De l’autre côté de l’échiquier, nous bâtissons notre scénario sur un ralliement post premier tour de Bayrou au Président sortant, fort du statut de premier ministre potentiel qu’il aura obtenu, et avec l’espoir de restructurer en cas d’échec une sorte de nouveau parti « républicain ». Cette hypothèse, vue sous l’angle européen, n’est pas sans poser quelques problèmes sérieux à court terme. Tout d’abord, dans la situation financière qui reste très préoccupante pour l’Europe et pour la France, on voit bien que l’idée d’un consensus politique et donc social va s’éloigner.

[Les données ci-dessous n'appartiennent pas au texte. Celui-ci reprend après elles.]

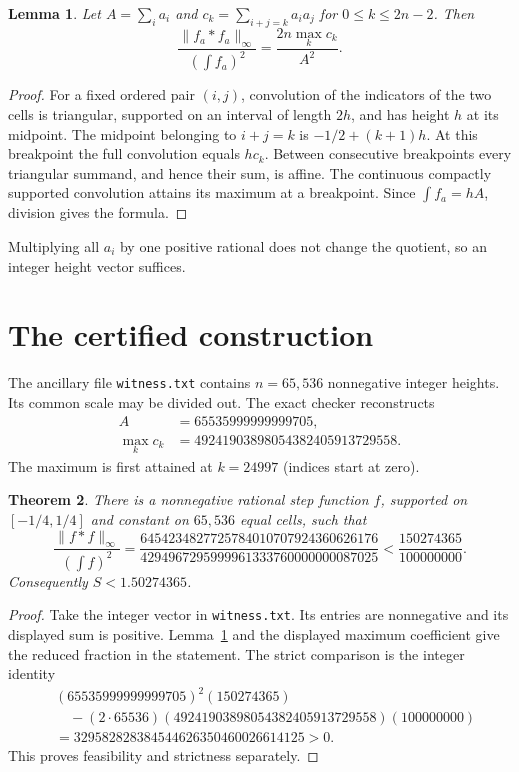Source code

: \documentclass[11pt]{amsart}
\newtheorem{theorem}{Theorem}[section]
\newtheorem{lemma}[theorem]{Lemma}
\begin{document}
\begin{lemma}\label{lem:reduction}
Let $A=\sum_i a_i$ and $c_k=\sum_{i+j=k}a_i a_j$ for
$0\le k\le2n-2$. Then
\[
 \frac{\|f_a*f_a\|_\infty}{(\int f_a)^2}
 =\frac{2n\max_k c_k}{A^2}.
\]
\end{lemma}
\begin{proof}
For a fixed ordered pair $(i,j)$, convolution of the indicators of the two
cells is triangular, supported on an interval of length $2h$, and has height
$h$ at its midpoint. The midpoint belonging to $i+j=k$ is
$-1/2+(k+1)h$. At this breakpoint the full convolution equals $hc_k$.
Between consecutive breakpoints every triangular summand, and hence their
sum, is affine. The continuous compactly supported convolution attains its
maximum at a breakpoint. Since $\int f_a=hA$, division gives the formula.
\end{proof}
Multiplying all $a_i$ by one positive rational does not change the quotient,
so an integer height vector suffices.

\section{The certified construction}
The ancillary file \texttt{witness.txt} contains $n=65{,}536$ nonnegative
integer heights. Its common scale may be divided out. The exact checker
reconstructs
\begin{align*}
 A&=65535999999999705,\\
 \max_k c_k&=49241903898054382405913729558.
\end{align*}
The maximum is first attained at $k=24997$ (indices start at zero).

\begin{theorem}\label{thm:main}
There is a nonnegative rational step function $f$, supported on
$[-1/4,1/4]$ and constant on $65{,}536$ equal cells, such that
\[
 \frac{\|f*f\|_\infty}{(\int f)^2}
 =\frac{6454234827725784010707924360626176}{4294967295999961333760000000087025}
 <\frac{150274365}{100000000}.
\]
Consequently $S<1.50274365$.
\end{theorem}
\begin{proof}
Take the integer vector in \texttt{witness.txt}. Its entries are nonnegative
and its displayed sum is positive. Lemma~\ref{lem:reduction} and the displayed
maximum coefficient give the reduced fraction in the statement. The strict
comparison is the integer identity
\[
\begin{split}
 &(65535999999999705)^2(150274365)\\
 &\quad -(2\cdot65536)(49241903898054382405913729558)(100000000)\\
 &=329582828384544626350460026614125>0.
\end{split}
\]
This proves feasibility and strictness separately.
\end{proof}
\end{document}

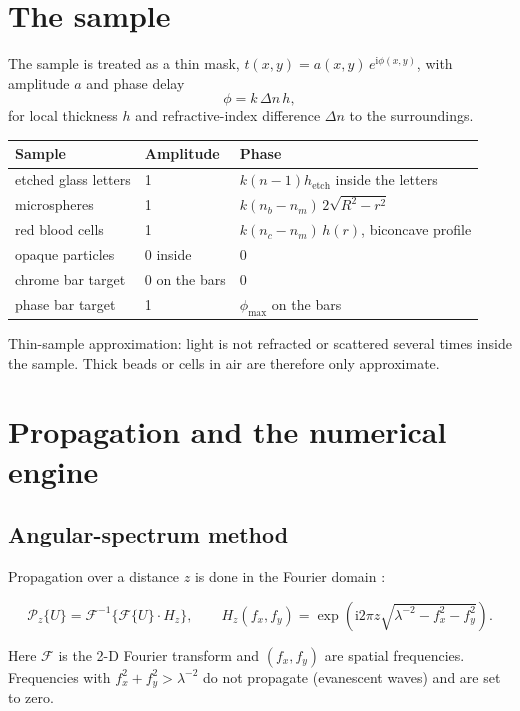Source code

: \documentclass[12pt,a4paper]{article}
\newcommand{\F}{\mathcal{F}}
\newcommand{\Prop}{\mathcal{P}}
\newcommand{\ui}{\mathrm{i}}
\begin{document}
\section{The sample}
\label{sec:sample}
The sample is treated as a thin mask, $t(x,y)=a(x,y)\,e^{\ui\phi(x,y)}$, with amplitude $a$ and phase delay
\begin{equation}
\phi=k\,\Delta n\,h,
\end{equation}
for local thickness $h$ and refractive-index difference $\Delta n$ to the surroundings.
\begin{center}
\renewcommand{\arraystretch}{1.25}
\begin{tabular}{@{}p{4.0cm} p{2.6cm} p{7.4cm}@{}}
\toprule
\textbf{Sample} & \textbf{Amplitude} & \textbf{Phase}\\
\midrule
etched glass letters & 1 & $k(n-1)h_\mathrm{etch}$ inside the letters\\
microspheres & 1 & $k(n_b-n_m)\,2\sqrt{R^2-r^2}$\\
red blood cells & 1 & $k(n_c-n_m)\,h(r)$, biconcave profile \cite{Evans}\\
opaque particles & 0 inside & 0\\
chrome bar target & 0 on the bars & 0\\
phase bar target & 1 & $\phi_\mathrm{max}$ on the bars\\
\bottomrule
\end{tabular}
\end{center}
\begin{limit}
Thin-sample approximation: light is not refracted or scattered several times inside the sample. Thick beads or cells in air are therefore only approximate.
\end{limit}

\section{Propagation and the numerical engine}
\label{sec:asm}

\subsection{Angular-spectrum method}
Propagation over a distance $z$ is done in the Fourier domain \cite{Goodman}:
\begin{keyeq}
\begin{equation}
\Prop_z\{U\}=\F^{-1}\!\Big\{\F\{U\}\cdot H_z\Big\},\qquad
H_z(f_x,f_y)=\exp\!\left(\ui2\pi z\sqrt{\lambda^{-2}-f_x^2-f_y^2}\right).
\end{equation}
\end{keyeq}
Here $\F$ is the 2-D Fourier transform and $(f_x,f_y)$ are spatial frequencies. Frequencies with $f_x^2+f_y^2>\lambda^{-2}$ do not propagate (evanescent waves) and are set to zero.
\end{document}
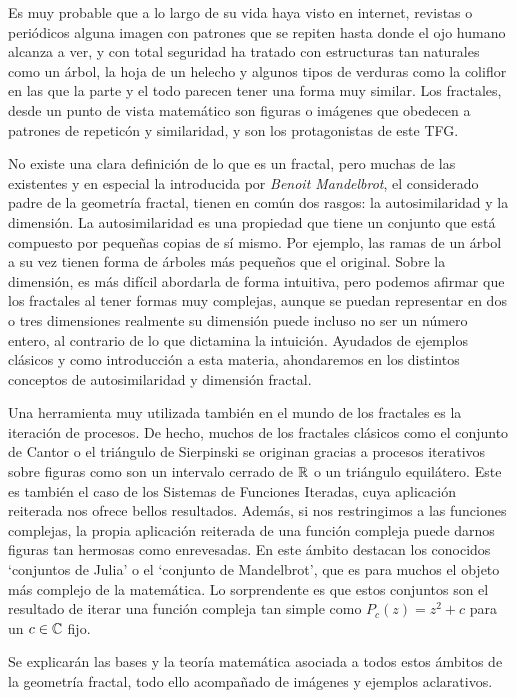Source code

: 
Es muy probable que a lo largo de su vida haya visto en internet, revistas o periódicos alguna imagen con patrones que se repiten hasta donde el ojo humano alcanza a ver, y con total seguridad ha tratado con estructuras tan naturales como un árbol, la hoja de un helecho y algunos tipos de verduras como la coliflor en las que la parte y el todo parecen tener una forma muy similar. Los fractales, desde un punto de vista matemático son figuras o imágenes que obedecen a patrones de repeticón y similaridad, y son los protagonistas de este TFG.

No existe una clara definición de lo que es un fractal, pero muchas de las existentes y en especial la introducida por \textit{Benoit Mandelbrot}, el considerado padre de la geometría fractal, tienen en común dos rasgos: la autosimilaridad y la dimensión. La autosimilaridad es una propiedad que tiene un conjunto que está compuesto por pequeñas copias de sí mismo. Por ejemplo, las ramas de un árbol a su vez tienen forma de árboles más pequeños que el original. Sobre la dimensión, es más difícil abordarla de forma intuitiva, pero podemos afirmar que los fractales al tener formas muy complejas, aunque se puedan representar en dos o tres dimensiones realmente su dimensión puede incluso no ser un número entero, al contrario de lo que dictamina la intuición. Ayudados de ejemplos clásicos y como introducción a esta materia, ahondaremos en los distintos conceptos de autosimilaridad y dimensión fractal.

Una herramienta muy utilizada también en el mundo de los fractales es la iteración de procesos. De hecho, muchos de los fractales clásicos como el conjunto de Cantor o el triángulo de Sierpinski se originan gracias a procesos iterativos sobre figuras como son un intervalo cerrado de $\mathbb{R}$ o un triángulo equilátero. Este es también el caso de los Sistemas de Funciones Iteradas, cuya aplicación reiterada nos ofrece bellos resultados. Además, si nos restringimos a las funciones complejas, la propia aplicación reiterada de una función compleja puede darnos figuras tan hermosas como enrevesadas. En este ámbito destacan los conocidos `conjuntos de Julia' o el `conjunto de Mandelbrot', que es para muchos el objeto más complejo de la matemática. Lo sorprendente es que estos conjuntos son el resultado de iterar una función compleja tan simple como $P_c(z)=z^2+c$ para un $c\in\mathbb{C}$ fijo. 

Se explicarán las bases y la teoría matemática asociada a todos estos ámbitos de la geometría fractal, todo ello acompañado de imágenes y ejemplos aclarativos.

Il y aura ainsi une perte d’efficacité de la politique qui sera menée.

 

Les marchés vont certainement tester la solidité du nouveau pouvoir

Vu la crise, on ne peut imaginer l’existence d’un état de grâce et il faudra un Président particulièrement pugnace et rigoureux pour respecter une feuille de route assez compliquée, alliant diminution des déficits et relance de la croissance afin de respecter ses engagements devant les Français.Ce qui va être inquiétant est la réaction des marchés financiers à ce type de scénario.

Nous pensons, au moins à court terme, qu’il y aura très nettement une volonté de leur part de tester la résistance française en faisant pression sur les taux français. Plus le politique donnera le sentiment d’une faiblesse, plus l’attaque sera forte, la Grèce, l’Espagne et l’Italie ont par le passé eu à expérimenter ce scénario. Il n’est d’ailleurs pas anodin qu’Eurex (filiale de Deutsche Börse), qui gère l’un des plus importants marchés de dérivés au monde ait décidé de lancer lundi 16 avril, soit six jours avant l’élection, un nouveau produit financier lié à l’évolution des emprunts d’État français. Ce contrat à terme doit permettre aux investisseurs de parier sur la hausse ou la baisse des taux des obligations françaises (OAT).

Ce type d’instrument va permettre aux investisseurs de se protéger contre les variations de taux d’intérêt des obligations d’État français et de couvrir leurs positions. Il existe déjà des contrats à terme sur les dettes de la majorité des grands pays tels l’Allemagne, l’Italie depuis deux ans, la Grande-Bretagne ou encore les États-Unis. Rappelons que ces contrats à terme sur la dette française existaient déjà dans les années 1990.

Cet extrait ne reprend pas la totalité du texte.